Sun Sep 30, 2012, 12:04 PM
BlueToTheBone (2,477 posts)
3.4 magnitude quake rattles Dallas, Texas, suburb
Source: Yahoo News
DALLAS (AP) — A small earthquake followed by an aftershock rattled a suburb west of Dallas overnight, cracking some walls and knocking down pictures, but authorities reported no serious damage and the unscathed Dallas-Fort Worth airport near the epicenter kept up normal flight operations. Emergency officials said they had no indications of any injuries from Saturday's late-night quake. The initial earthquake measuring a preliminary magnitude of 3.4 struck at 11:05 p.m. CDT on Saturday and was centered about 2 miles north of the Dallas suburb of Irving, the US Geological Survey's national earthquake monitoring center in Golden, Colo., reported. USGS Geophysicist Randy Baldwin told The Associated Press from Colorado that the initial quake lasted several seconds and appeared strong enough to be felt up to 15 or 20 miles away.
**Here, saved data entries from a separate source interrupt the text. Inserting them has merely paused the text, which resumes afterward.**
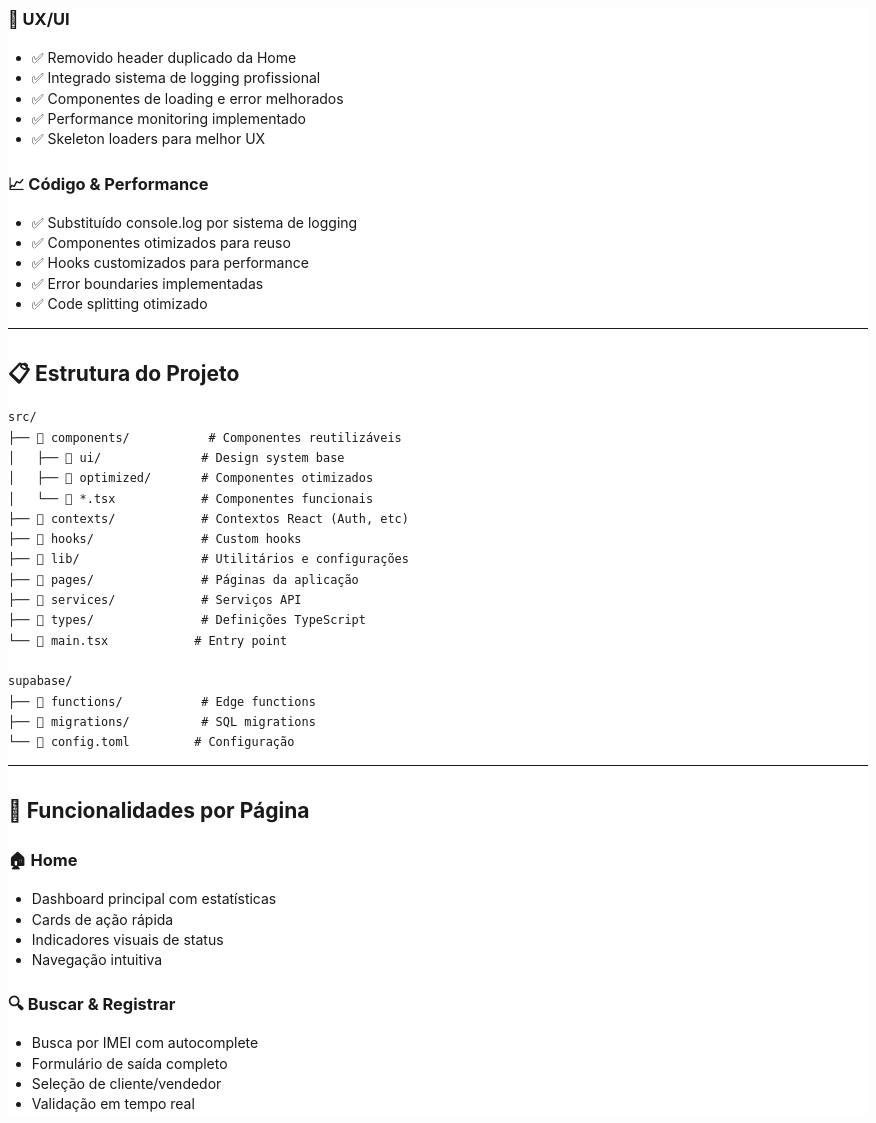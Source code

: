 ### 🎨 UX/UI
- ✅ Removido header duplicado da Home
- ✅ Integrado sistema de logging profissional
- ✅ Componentes de loading e error melhorados
- ✅ Performance monitoring implementado
- ✅ Skeleton loaders para melhor UX

### 📈 Código & Performance
- ✅ Substituído console.log por sistema de logging
- ✅ Componentes otimizados para reuso
- ✅ Hooks customizados para performance
- ✅ Error boundaries implementadas
- ✅ Code splitting otimizado

---

## 📋 Estrutura do Projeto

```
src/
├── 📁 components/           # Componentes reutilizáveis
│   ├── 📁 ui/              # Design system base
│   ├── 📁 optimized/       # Componentes otimizados
│   └── 📄 *.tsx            # Componentes funcionais
├── 📁 contexts/            # Contextos React (Auth, etc)
├── 📁 hooks/               # Custom hooks
├── 📁 lib/                 # Utilitários e configurações
├── 📁 pages/               # Páginas da aplicação
├── 📁 services/            # Serviços API
├── 📁 types/               # Definições TypeScript
└── 📄 main.tsx            # Entry point

supabase/
├── 📁 functions/           # Edge functions
├── 📁 migrations/          # SQL migrations
└── 📄 config.toml         # Configuração
```

---

## 🎯 Funcionalidades por Página

### 🏠 Home
- Dashboard principal com estatísticas
- Cards de ação rápida
- Indicadores visuais de status
- Navegação intuitiva

### 🔍 Buscar & Registrar
- Busca por IMEI com autocomplete
- Formulário de saída completo
- Seleção de cliente/vendedor
- Validação em tempo real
Snip Irving's emergency operators were flooded with more than 400 calls after the initial quake as people reported such minor damage as cracks in some walls and a ceiling, pictures knocked down and a report of a possible gas leak, according to an emergency official, Pat McMacken. City officials said they were still following up on the various reports early Sunday. The Dallas-Fort Worth International Airport continued routine operations even though the shaking was felt at the airport partly located in Irving's city limits, airport public affairs officer David Magana said. He told AP that the airport, which bustles at peak hours because of 1,800 daily departures and arrivals, was in a quiet period with very little air traffic late Saturday night. Read more: http://news.yahoo.com/3-4-magnitude-quake-rattles-dallas-texas-suburb-061228281.html Fracking around Dallas? I wonder if they'll call that Money like they call the stockyard smell in Amarillo.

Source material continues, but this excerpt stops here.